The database is essentially a global variable input in your code. If it's unavailable this is the very definition of an unexpected, "exceptional" condition; it should result in an exception. Of course, you explicitly asked how to handle the situation "short of wrapping every database call in if statements." Wrapping each and every DB operation in a try/catch
block is basically the same as wrapping each operation in if
statements.
Further, the mysql_connect
function will raise a PHP error in addition to returning FALSE
if it can't connect. You should really be using PDO
instead of the mysql dinosaur, but that's another topic entirely. Hopefully you aren't using the error suppression operator @
or not reporting E_WARNING
errors to avoid this.
So how to handle it ...
Personally, I would have nothing to do with error handling in PHP. You should define a custom error handler function using set_error_handler
docs that throws an exception on any PHP error and handle exceptions instead of errors.

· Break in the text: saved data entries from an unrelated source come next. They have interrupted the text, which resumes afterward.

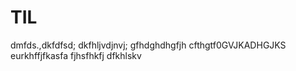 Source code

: # TIL
dmfds.,dkfdfsd;
dkfhljvdjnvj;
gfhdghdhgfjh
cfthgtf0GVJKADHGJKS
eurkhffjfkasfa
fjhsfhkfj
dfkhlskv
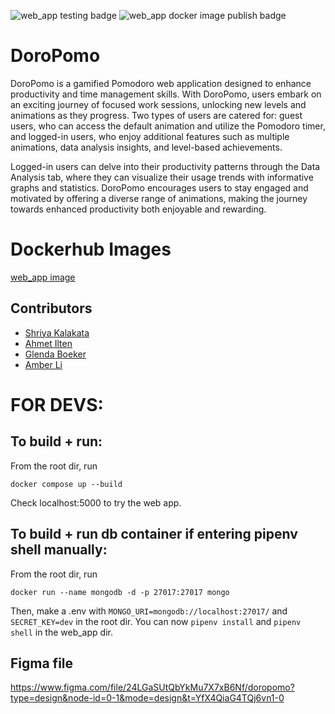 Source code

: 
![web_app testing badge](https://github.com/software-students-spring2024/5-final-project-spring-2024-metty/actions/workflows/web_app.yml/badge.svg)
![web_app docker image publish badge](https://github.com/software-students-spring2024/5-final-project-spring-2024-metty/actions/workflows/web_app_docker.yml/badge.svg)

# DoroPomo

DoroPomo is a gamified Pomodoro web application designed to enhance productivity and time management skills. With DoroPomo, users embark on an exciting journey of focused work sessions, unlocking new levels and animations as they progress. Two types of users are catered for: guest users, who can access the default animation and utilize the Pomodoro timer, and logged-in users, who enjoy additional features such as multiple animations, data analysis insights, and level-based achievements.

Logged-in users can delve into their productivity patterns through the Data Analysis tab, where they can visualize their usage trends with informative graphs and statistics. DoroPomo encourages users to stay engaged and motivated by offering a diverse range of animations, making the journey towards enhanced productivity both enjoyable and rewarding.

# Dockerhub Images

[web_app image](https://hub.docker.com/r/teammetty4eva/web_app)

## Contributors

* [Shriya Kalakata](https://github.com/shriyakalakata)
* [Ahmet Ilten](https://github.com/iltenahmet)
* [Glenda Boeker](https://github.com/gboeker)
* [Amber Li](https://github.com/al6862)


# FOR DEVS:

## To build + run:

From the root dir, run

`docker compose up --build`

Check localhost:5000 to try the web app.

## To build + run db container if entering pipenv shell manually:

From the root dir, run

`docker run --name mongodb -d -p 27017:27017 mongo`

Then, make a .env with `MONGO_URI=mongodb://localhost:27017/` and `SECRET_KEY=dev` in the root dir. You can now `pipenv install` and `pipenv shell` in the web_app dir.

## Figma file
https://www.figma.com/file/24LGaSUtQbYkMu7X7xB6Nf/doropomo?type=design&node-id=0-1&mode=design&t=YfX4QiaG4TQj6vn1-0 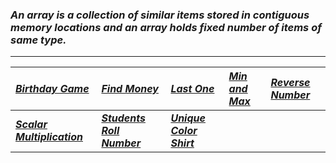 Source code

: ### _An array is a collection of similar items stored in contiguous memory locations and an array holds fixed number of items of same type._
---
|[_Birthday Game_](Solution/Birthday_Game.py)|[_Find Money_](Solution/Find_Money.py)|[_Last One_](Solution/Last_One.py)|[_Min and Max_](Solution/Min_and_Max.py)|[_Reverse Number_](Solution/Reverse_Number.py)|
|:---|:---|:---|:---|:---|
|**[_Scalar Multiplication_ ](Solution/Scalar_Multiplication.py)**|**[_Students Roll Number_ ](Solution/Students_Roll_Number.py)**|**[_Unique Color Shirt_](Solution/Unique_Color_Shirt.py)**|
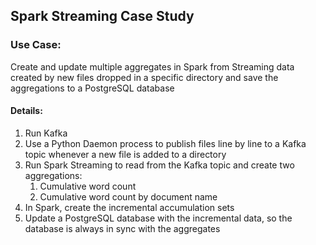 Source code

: ## Spark Streaming Case Study

### Use Case:   

Create and update multiple aggregates in Spark from Streaming data created by new files dropped in a specific directory and save the aggregations to a PostgreSQL database


#### Details:  
  1. Run Kafka  
  2. Use a Python Daemon process to publish files line by line to a Kafka topic whenever a new file is added to a directory  
  3. Run Spark Streaming to read from the Kafka topic and create two aggregations:  
        1. Cumulative word count  
        2. Cumulative word count by document name  
  4. In Spark, create the incremental accumulation sets
  5. Update a PostgreSQL database with the incremental data, so the database is always in sync with the aggregates
  
  
    
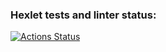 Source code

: ### Hexlet tests and linter status:
[![Actions Status](https://github.com/freevad-frontend/frontend-project-12/actions/workflows/hexlet-check.yml/badge.svg)](https://github.com/freevad-frontend/frontend-project-12/actions) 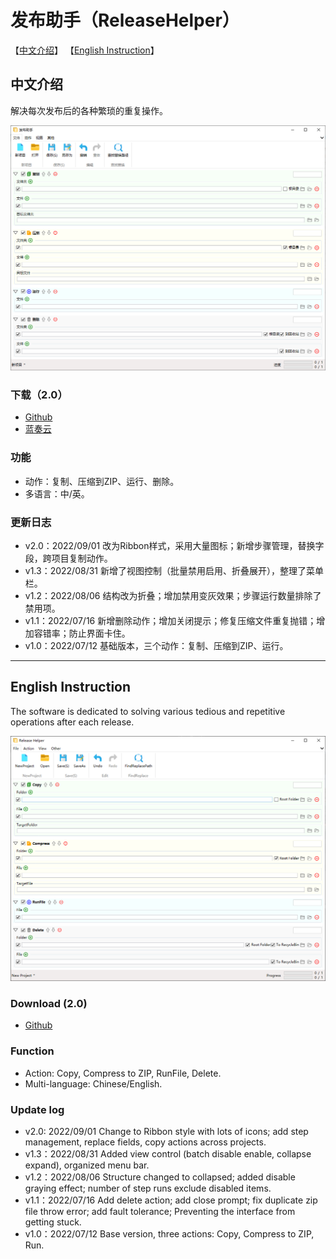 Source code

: # 发布助手（ReleaseHelper）

【[中文介绍](https://github.com/tp1415926535/ReleaseHelper#%E4%B8%AD%E6%96%87%E4%BB%8B%E7%BB%8D)】 【[English Instruction](https://github.com/tp1415926535/ReleaseHelper#english-instruction)】    

## 中文介绍

解决每次发布后的各种繁琐的重复操作。     

![图](https://github.com/tp1415926535/ReleaseHelper/blob/main/%E6%88%AA%E5%9B%BE/%E4%B8%AD%E6%96%87.png)   


### 下载（2.0）  
* [Github](https://github.com/tp1415926535/ReleaseHelper/raw/main/%E5%8F%91%E5%B8%83%E5%8A%A9%E6%89%8B%EF%BC%88ReleaseHelper%EF%BC%89v2.0.zip)   
* [蓝奏云](https://wwp.lanzouw.com/iB3tA0aqu4hi)

### 功能
* 动作：复制、压缩到ZIP、运行、删除。   
* 多语言：中/英。   

### 更新日志   
* v2.0：2022/09/01 改为Ribbon样式，采用大量图标；新增步骤管理，替换字段，跨项目复制动作。
* v1.3：2022/08/31 新增了视图控制（批量禁用启用、折叠展开），整理了菜单栏。
* v1.2：2022/08/06 结构改为折叠；增加禁用变灰效果；步骤运行数量排除了禁用项。
* v1.1：2022/07/16 新增删除动作；增加关闭提示；修复压缩文件重复抛错；增加容错率；防止界面卡住。   
* v1.0：2022/07/12 基础版本，三个动作：复制、压缩到ZIP、运行。    
 

---

## English Instruction
  
The software is dedicated to solving various tedious and repetitive operations after each release.        

![图](https://github.com/tp1415926535/ReleaseHelper/blob/main/%E6%88%AA%E5%9B%BE/%E8%8B%B1%E6%96%87.png)    

### Download (2.0)   
* [Github](https://github.com/tp1415926535/ReleaseHelper/raw/main/%E5%8F%91%E5%B8%83%E5%8A%A9%E6%89%8B%EF%BC%88ReleaseHelper%EF%BC%89v2.0.zip)

### Function
* Action: Copy, Compress to ZIP, RunFile, Delete.   
* Multi-language: Chinese/English.   

### Update log     
* v2.0: 2022/09/01 Change to Ribbon style with lots of icons; add step management, replace fields, copy actions across projects.
* v1.3：2022/08/31 Added view control (batch disable enable, collapse expand), organized menu bar.
* v1.2：2022/08/06 Structure changed to collapsed; added disable graying effect; number of step runs exclude disabled items. 
* v1.1：2022/07/16 Add delete action; add close prompt; fix duplicate zip file throw error; add fault tolerance; Preventing the interface from getting stuck.    
* v1.0：2022/07/12 Base version, three actions: Copy, Compress to ZIP, Run.    

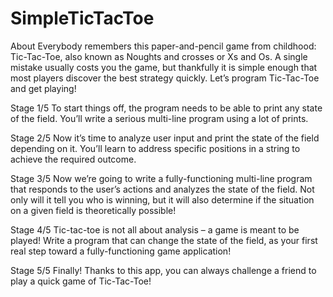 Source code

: # SimpleTicTacToe

About
Everybody remembers this paper-and-pencil game from childhood: Tic-Tac-Toe, also known as Noughts and crosses or Xs and Os. 
A single mistake usually costs you the game, but thankfully it is simple enough that most players discover the best strategy quickly. 
Let’s program Tic-Tac-Toe and get playing!

Stage 1/5
To start things off, the program needs to be able to print any state of the field. You’ll write a serious multi-line program 
using a lot of prints.

Stage 2/5
Now it’s time to analyze user input and print the state of the field depending on it. You’ll learn to address specific positions 
in a string to achieve the required outcome.

Stage 3/5
Now we’re going to write a fully-functioning multi-line program that responds to the user’s actions and analyzes the state of the field. 
Not only will it tell you who is winning, but it will also determine if the situation on a given field is theoretically possible!

Stage 4/5
Tic-tac-toe is not all about analysis – a game is meant to be played! Write a program that can change the state of the field, 
as your first real step toward a fully-functioning game application!

Stage 5/5
Finally! Thanks to this app, you can always challenge a friend to play a quick game of Tic-Tac-Toe!

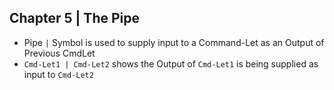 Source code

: ## Chapter 5 | The Pipe

* Pipe `|` Symbol is used to supply input to a Command-Let as an Output of Previous CmdLet
* `Cmd-Let1 | Cmd-Let2` shows the Output of `Cmd-Let1` is being supplied as input to `Cmd-Let2`
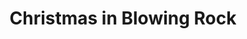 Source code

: ---
title: "Christmas in Blowing Rock"
url: /blowing-rock/christmas-in-blowing-rock/
shop: furniture
--- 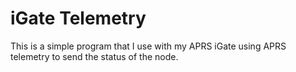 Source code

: # iGate Telemetry

This is a simple program that I use with my APRS iGate using APRS
telemetry to send the status of the node.
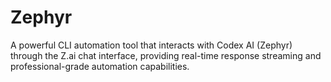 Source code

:# Zephyr
A powerful CLI automation tool that interacts with Codex AI (Zephyr) through the Z.ai chat interface, providing real-time response streaming and professional-grade automation capabilities.
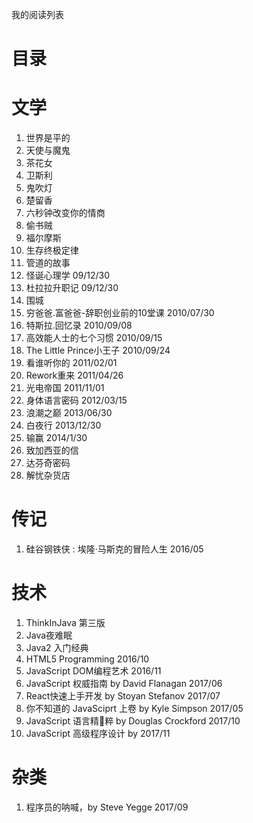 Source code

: 我的阅读列表

# 目录



# 文学
1. 世界是平的
2. 天使与魔鬼 
3. 茶花女
4. 卫斯利
5. 鬼吹灯
6. 楚留香
7. 六秒钟改变你的情商
8. 偷书贼
9. 福尔摩斯
10. 生存终极定律
11. 管道的故事
12. 怪诞心理学  09/12/30
13. 杜拉拉升职记  09/12/30
14. 围城       
15. 穷爸爸.富爸爸-辞职创业前的10堂课 2010/07/30
16. 特斯拉.回忆录 2010/09/08
17. 高效能人士的七个习惯 2010/09/15
18. The Little Prince小王子 2010/09/24
19. 看谁听你的 2011/02/01
20. Rework重来 2011/04/26
21. 光电帝国 2011/11/01
22. 身体语言密码 2012/03/15
23. 浪潮之巅  2013/06/30
24. 白夜行 2013/12/30
25. 输赢 2014/1/30
26. 致加西亚的信
27. 达芬奇密码
28. 解忧杂货店

# 传记
1. 硅谷钢铁侠 : 埃隆·马斯克的冒险人生 2016/05

# 技术

1. ThinkInJava 第三版
2. Java夜难眠
3. Java2 入门经典
4. HTML5 Programming  2016/10
5. JavaScript DOM编程艺术 2016/11
6. JavaScript 权威指南 by David Flanagan 2017/06
7. React快速上手开发 by Stoyan Stefanov 2017/07
8. 你不知道的 JavaSciprt 上卷 by Kyle Simpson 2017/05
9. JavaScript 语言精粹 by Douglas Crockford 2017/10
10. JavaScript 高级程序设计 by 2017/11

# 杂类
1. 程序员的呐喊，by Steve Yegge 2017/09


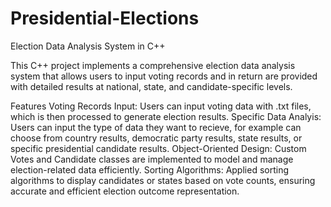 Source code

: # Presidential-Elections
Election Data Analysis System in C++

This C++ project implements a comprehensive election data analysis system that allows users to input voting records and in return are provided with detailed results at national, state, and candidate-specific levels.

Features
Voting Records Input: Users can input voting data with .txt files, which is then processed to generate election results.
Specific Data Analyis: Users can input the type of data they want to recieve, for example can choose from country results, democratic party results, state results, or specific presidential candidate results.
Object-Oriented Design: Custom Votes and Candidate classes are implemented to model and manage election-related data efficiently.
Sorting Algorithms: Applied sorting algorithms to display candidates or states based on vote counts, ensuring accurate and efficient election outcome representation.

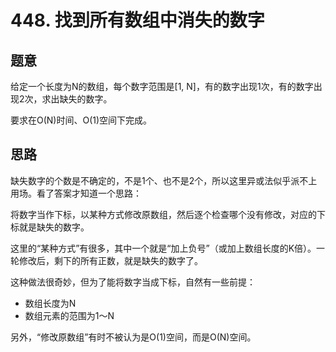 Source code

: # 448. 找到所有数组中消失的数字

## 题意

给定一个长度为N的数组，每个数字范围是[1, N]，有的数字出现1次，有的数字出现2次，求出缺失的数字。

要求在O(N)时间、O(1)空间下完成。

## 思路

缺失数字的个数是不确定的，不是1个、也不是2个，所以这里异或法似乎派不上用场。看了答案才知道一个思路：

将数字当作下标，以某种方式修改原数组，然后逐个检查哪个没有修改，对应的下标就是缺失的数字。

这里的“某种方式”有很多，其中一个就是“加上负号”（或加上数组长度的K倍）。一轮修改后，剩下的所有正数，就是缺失的数字了。

这种做法很奇妙，但为了能将数字当成下标，自然有一些前提：

- 数组长度为N
- 数组元素的范围为1～N

另外，“修改原数组”有时不被认为是O(1)空间，而是O(N)空间。
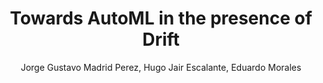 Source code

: ---
paperId: 28
author: Jorge Gustavo Madrid Perez, Hugo Jair Escalante, Eduardo Morales
publicationauthor: Madrid Perez, J. G. et al.
title: Towards AutoML in the presence of Drift
pdf: Oral_Jorge_Madrid.pdf
poster: --
alt: --
type: Oral & Poster
topic: Machine Learning Methods
link: --
conference: neurips
year: 2018
tags: neurips-2018
location: Montreal, Canada
---
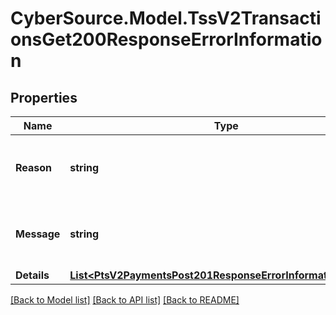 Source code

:# CyberSource.Model.TssV2TransactionsGet200ResponseErrorInformation
## Properties

Name | Type | Description | Notes
------------ | ------------- | ------------- | -------------
**Reason** | **string** | The description for this field is not available. | [optional] 
**Message** | **string** | The description for this field is not available. | [optional] 
**Details** | [**List&lt;PtsV2PaymentsPost201ResponseErrorInformationDetails&gt;**](PtsV2PaymentsPost201ResponseErrorInformationDetails.md) |  | [optional] 

[[Back to Model list]](../README.md#documentation-for-models) [[Back to API list]](../README.md#documentation-for-api-endpoints) [[Back to README]](../README.md)

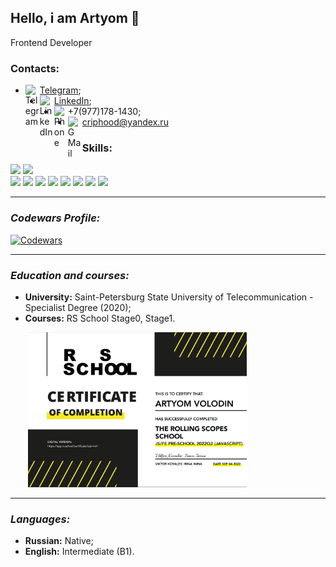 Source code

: ## Hello, i am Artyom 👋
Frontend Developer


### Contacts:

- [<img align="left" alt="Telegram" width="23px" src="https://cdn.icon-icons.com/icons2/2108/PNG/512/telegram_icon_130816.png"/>Telegram](https://t.me/criphood);
- [<img align="left" alt="LinkedIn" width="23px" src="https://cdn.icon-icons.com/icons2/99/PNG/512/linkedin_socialnetwork_17441.png"/>LinkedIn](https://www.linkedin.com/in/criphood2304/);
- [<img align="left" alt="Phone" width="22px" src="https://cdn.icon-icons.com/icons2/1753/PNG/512/iconfinder-social-media-applications-23whatsapp-4102606_113811.png"/>]()+7(977)178-1430;
- [<img align="left" alt="GMail" width="23px" src="https://cdn.icon-icons.com/icons2/1381/PNG/512/gmail_93551.png"/>]()criphood@yandex.ru


### Skills:

[<img src="https://img.shields.io/badge/JavaScript-000?style=for-the-badge&logo=JavaScript&logoColor=F7DF1E"/>]()
[<img src="https://img.shields.io/badge/TypeScript-000?style=for-the-badge&logo=TypeScript&logoColor=3178C6"/><br>]()
[<img src="https://img.shields.io/badge/React-000?style=for-the-badge&logo=React&logoColor=61DAFB"/>]()
[<img src="https://img.shields.io/badge/HTML5-000?style=for-the-badge&logo=html5&logoColor=">]()
[<img src="https://img.shields.io/badge/CSS3-000?style=for-the-badge&logo=css3&logoColor=1572B6">]()
[<img src="https://img.shields.io/badge/NodeJS-000?style=for-the-badge&logo=Node.js&logoColor=339933"/>]()
[<img src="https://img.shields.io/badge/npm-000?style=for-the-badge&logo=npm&logoColor=CB3837"/>]()
[<img src="https://img.shields.io/badge/git-000?style=for-the-badge&logo=git&logoColor=F05032"/>]()
[<img src="https://img.shields.io/badge/Webpack-000?style=for-the-badge&logo=Webpack&logoColor=8DD6F9"/>]()
[<img src="https://img.shields.io/badge/gulp-000?style=for-the-badge&logo=gulp&logoColor=CF4647"/>]()

___
### ***Codewars Profile:***
[<img alt="Codewars" src="https://www.codewars.com/users/criphood/badges/large"/>](https://www.codewars.com/users/criphood)

___
### ***Education and courses:***
* **University:** Saint-Petersburg State University of Telecommunication - Specialist Degree (2020);
* **Courses:** RS School Stage0, Stage1.

&emsp;&emsp;<img alt="certificate" width="350px" src="./certificate.jpg">

___
### ***Languages:***
* **Russian:** Native;
* **English:** Intermediate (B1).





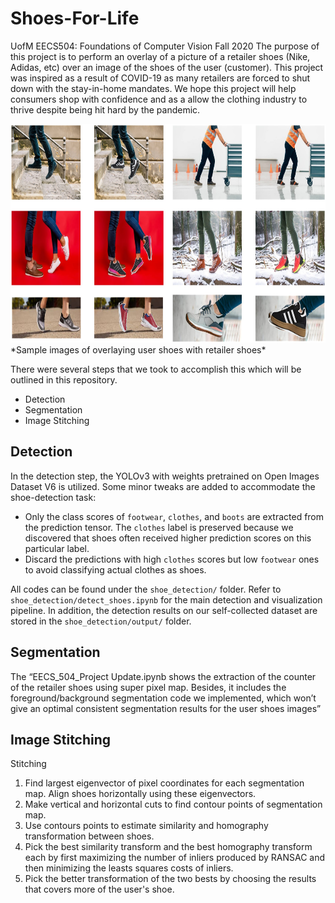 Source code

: # Shoes-For-Life
UofM EECS504: Foundations of Computer Vision Fall 2020
The purpose of this project is to perform an overlay of a picture of a retailer shoes (Nike, Adidas, etc) over an image of the shoes of the user (customer). This project was inspired as a result of COVID-19 as many retailers are forced to shut down with the stay-in-home mandates. We hope this project will help consumers shop with confidence and as a allow the clothing industry to thrive despite being hit hard by the pandemic.  

<img src="images/Results.jpg" alt="drawing" height="350" title="Result Image"/>  
*Sample images of overlaying user shoes with retailer shoes*

There were several steps that we took to accomplish this which will be outlined in this repository.  
* Detection
* Segmentation
* Image Stitching

## Detection
In the detection step, the YOLOv3 with weights pretrained on Open Images Dataset V6 is utilized. Some minor tweaks are added to accommodate the shoe-detection task:

* Only the class scores of `footwear`, `clothes`, and `boots` are extracted from the prediction tensor. The `clothes` label is preserved because we discovered that shoes often received higher prediction scores on this particular label.
* Discard the predictions with high `clothes` scores but low `footwear` ones to avoid classifying actual clothes as shoes.

All codes can be found under the `shoe_detection/` folder. Refer to `shoe_detection/detect_shoes.ipynb` for the main detection and visualization pipeline. In addition, the detection results on our self-collected dataset are stored in the `shoe_detection/output/` folder.

## Segmentation
The “EECS_504_Project Update.ipynb shows the extraction of the counter of the retailer shoes using super pixel map. Besides, it includes the foreground/background segmentation code we implemented, which won’t give an optimal consistent segmentation results for the user shoes images”

## Image Stitching
Stitching
1. Find largest eigenvector of pixel coordinates for each segmentation map. Align shoes horizontally using these eigenvectors.
2. Make vertical and horizontal cuts to find contour points of segmentation map.
3. Use contours points to estimate similarity and homography transformation between shoes.
4. Pick the best similarity transform and the best homography transform each by first maximizing the number of inliers produced by RANSAC and then minimizing the leasts squares costs of inliers.
5. Pick the better transformation of the two bests by choosing the results that covers more of the user's shoe.

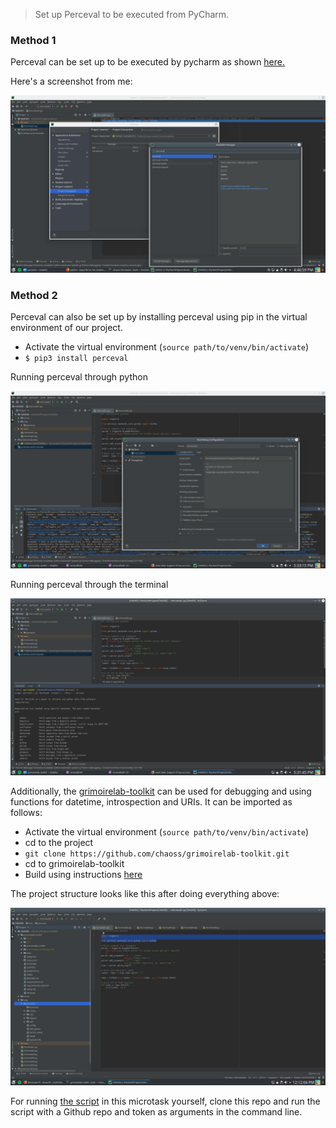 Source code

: > Set up Perceval to be executed from PyCharm.

### Method 1
Perceval can be set up to be executed by pycharm as shown [here.](https://stackoverflow.com/questions/26069254/importerror-no-module-named-bottle-pycharm)

Here's a screenshot from me:

![AA's setup](/Microtask1/Images/perceval_setup.png)

### Method 2
Perceval can also be set up by installing perceval using pip in the virtual environment of our project. 
- Activate the virtual environment (`source path/to/venv/bin/activate`)
- `$ pip3 install perceval`

Running perceval through python 

![Perceval Python](/Microtask1/Images/perceval_config.png)

Running perceval through the terminal

![Perceval Terminal](/Microtask1/Images/perceval_terminal.png)

Additionally, the [grimoirelab-toolkit](https://github.com/chaoss/grimoirelab-toolkit) can be used for debugging and using functions for datetime, introspection and URIs. It can be imported as follows:
- Activate the virtual environment (`source path/to/venv/bin/activate`)
- cd to the project
- `git clone https://github.com/chaoss/grimoirelab-toolkit.git`
- cd to grimoirelab-toolkit
- Build using instructions [here](https://github.com/chaoss/grimoirelab-toolkit#installation)

The project structure looks like this after doing everything above:

![GrimoireLab Toolkit](Images/grimoirelab_toolkit.png)


For running [the script](
        chaoss-microtasks/Microtask1/microtask1.py
      ) in this microtask yourself, clone this repo and run the script with a Github repo and token as arguments in the command line.


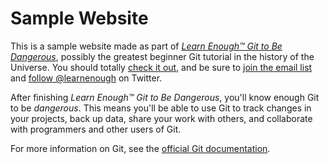 # Sample Website

This is a sample website made as part of [*Learn Enough™ Git to Be
Dangerous*](http://learnenough.com/git-tutorial), possibly the greatest beginner Git tutorial in the history of the Universe. You should totally [check it out](http://learnenough.com/git-tutorial), and be sure to [join the email
list](http://learnenough.com/git-tutorial) and
[follow @learnenough](http://learnenough.com/git-tutorial) on Twitter.

After finishing *Learn Enough™ Git to Be Dangerous*,
you'll know enough Git to be *dangerous*. This means you'll be able to use Git to track changes in your projects, back up data, share your work with others, and collaborate with programmers and other users of Git.

For more information on Git, see the
[official Git documentation](https://git-scm.com/).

When you set up your error handling strategy in this manner it's then simple to wrap any functionality that could cause problems or unexpectedly throw in a try
block and handle the unexpected events in your catch
blocks.
Since you stated that, "All of [your] database-facing classes extend a base class which grants them database access," I would suggest adding a simple boolean property to the base class to act as a flag for whether or not the database connection has failed. Then, just check the value of the flag before each attempt to query the database. If you're correctly passing around the database instance in your classes (and not breaking references), they'll all have access to the same property when they need it.
If the database connection failed, you would just set the hypothetical $dbConn->connError = TRUE;
flag in the try block.
So, to summarize, while the specifics of how to structure the actual code depend on exactly what you're doing, using exceptions to handle error conditions is IMHO the most robust way to go about it.